_ASSIGNMENT:_
Please repeat nothing except the lines from the one containing "- <a href='https://www.edvisor.io'>Sign" through the end of the records, exactly and without pictures.

_GIVEN DATA:_
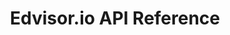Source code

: ---
title: Edvisor.io API Reference

language_tabs:
  - shell

toc_footers:
  - <a href='https://www.edvisor.io'>Sign Up for Edvisor.io</a>
  - <a href='http://github.com/tripit/slate'>Documentation Powered by Slate</a>

includes:
  - introduction
  - authentication
  - student
  - studentStatus
  - country
  - errors

search: true
---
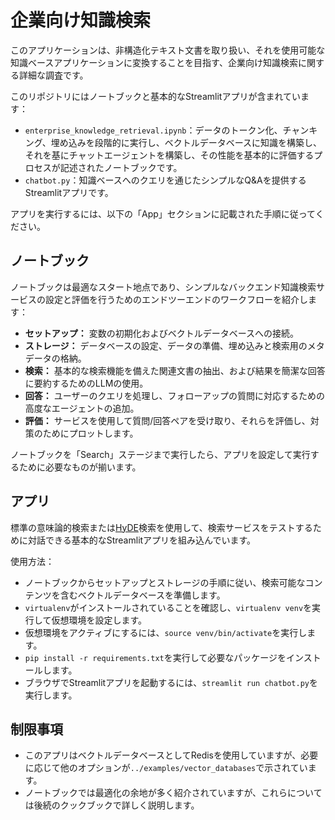 # 企業向け知識検索

このアプリケーションは、非構造化テキスト文書を取り扱い、それを使用可能な知識ベースアプリケーションに変換することを目指す、企業向け知識検索に関する詳細な調査です。

このリポジトリにはノートブックと基本的なStreamlitアプリが含まれています：
- `enterprise_knowledge_retrieval.ipynb`：データのトークン化、チャンキング、埋め込みを段階的に実行し、ベクトルデータベースに知識を構築し、それを基にチャットエージェントを構築し、その性能を基本的に評価するプロセスが記述されたノートブックです。
- `chatbot.py`：知識ベースへのクエリを通じたシンプルなQ&Aを提供するStreamlitアプリです。

アプリを実行するには、以下の「App」セクションに記載された手順に従ってください。

## ノートブック

ノートブックは最適なスタート地点であり、シンプルなバックエンド知識検索サービスの設定と評価を行うためのエンドツーエンドのワークフローを紹介します：
- **セットアップ：** 変数の初期化およびベクトルデータベースへの接続。
- **ストレージ：** データベースの設定、データの準備、埋め込みと検索用のメタデータの格納。
- **検索：** 基本的な検索機能を備えた関連文書の抽出、および結果を簡潔な回答に要約するためのLLMの使用。
- **回答：** ユーザーのクエリを処理し、フォローアップの質問に対応するための高度なエージェントの追加。
- **評価：** サービスを使用して質問/回答ペアを受け取り、それらを評価し、対策のためにプロットします。

ノートブックを「Search」ステージまで実行したら、アプリを設定して実行するために必要なものが揃います。

## アプリ

標準の意味論的検索または[HyDE](https://arxiv.org/abs/2212.10496)検索を使用して、検索サービスをテストするために対話できる基本的なStreamlitアプリを組み込んでいます。

使用方法：
- ノートブックからセットアップとストレージの手順に従い、検索可能なコンテンツを含むベクトルデータベースを準備します。
- `virtualenv`がインストールされていることを確認し、`virtualenv venv`を実行して仮想環境を設定します。
- 仮想環境をアクティブにするには、`source venv/bin/activate`を実行します。
- `pip install -r requirements.txt`を実行して必要なパッケージをインストールします。
- ブラウザでStreamlitアプリを起動するには、`streamlit run chatbot.py`を実行します。

## 制限事項

- このアプリはベクトルデータベースとしてRedisを使用していますが、必要に応じて他のオプションが`../examples/vector_databases`で示されています。
- ノートブックでは最適化の余地が多く紹介されていますが、これらについては後続のクックブックで詳しく説明します。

_SOLUTION:_
  - <a href='https://www.edvisor.io'>Sign Up for Edvisor.io</a>
  - <a href='http://github.com/tripit/slate'>Documentation Powered by Slate</a>

includes:
  - introduction
  - authentication
  - student
  - studentStatus
  - country
  - errors

search: true
---
 # 企業向け知識検索

このアプリケーションは、非構造化テキスト文書を取り扱い、それを使用可能な知識ベースアプリケーションに変換することを目指す、企業向け知識検索に関する詳細な調査です。

このリポジトリにはノートブックと基本的なStreamlitアプリが含まれています：
- `enterprise_knowledge_retrieval.ipynb`：データのトークン化、チャンキング、埋め込みを段階的に実行し、ベクトルデータベースに知識を構築し、それを基にチャットエージェントを構築し、その性能を基本的に評価するプロセスが記述されたノートブックです。
- `chatbot.py`：知識ベースへのクエリを通じたシンプルなQ&Aを提供するStreamlitアプリです。

アプリを実行するには、以下の「App」セクションに記載された手順に従ってください。

## ノートブック

ノートブックは最適なスタート地点であり、シンプルなバックエンド知識検索サービスの設定と評価を行うためのエンドツーエンドのワークフローを紹介します：
- **セットアップ：** 変数の初期化およびベクトルデータベースへの接続。
- **ストレージ：** データベースの設定、データの準備、埋め込みと検索用のメタデータの格納。
- **検索：** 基本的な検索機能を備えた関連文書の抽出、および結果を簡潔な回答に要約するためのLLMの使用。
- **回答：** ユーザーのクエリを処理し、フォローアップの質問に対応するための高度なエージェントの追加。
- **評価：** サービスを使用して質問/回答ペアを受け取り、それらを評価し、対策のためにプロットします。

ノートブックを「Search」ステージまで実行したら、アプリを設定して実行するために必要なものが揃います。

## アプリ

標準の意味論的検索または[HyDE](https://arxiv.org/abs/2212.10496)検索を使用して、検索サービスをテストするために対話できる基本的なStreamlitアプリを組み込んでいます。

使用方法：
- ノートブックからセットアップとストレージの手順に従い、検索可能なコンテンツを含むベクトルデータベースを準備します。
- `virtualenv`がインストールされていることを確認し、`virtualenv venv`を実行して仮想環境を設定します。
- 仮想環境をアクティブにするには、`source venv/bin/activate`を実行します。
- `pip install -r requirements.txt`を実行して必要なパッケージをインストールします。
- ブラウザでStreamlitアプリを起動するには、`streamlit run chatbot.py`を実行します。

## 制限事項

- このアプリはベクトルデータベースとしてRedisを使用していますが、必要に応じて他のオプションが`../examples/vector_databases`で示されています。
- ノートブックでは最適化の余地が多く紹介されていますが、これらについては後続のクックブックで詳しく説明します。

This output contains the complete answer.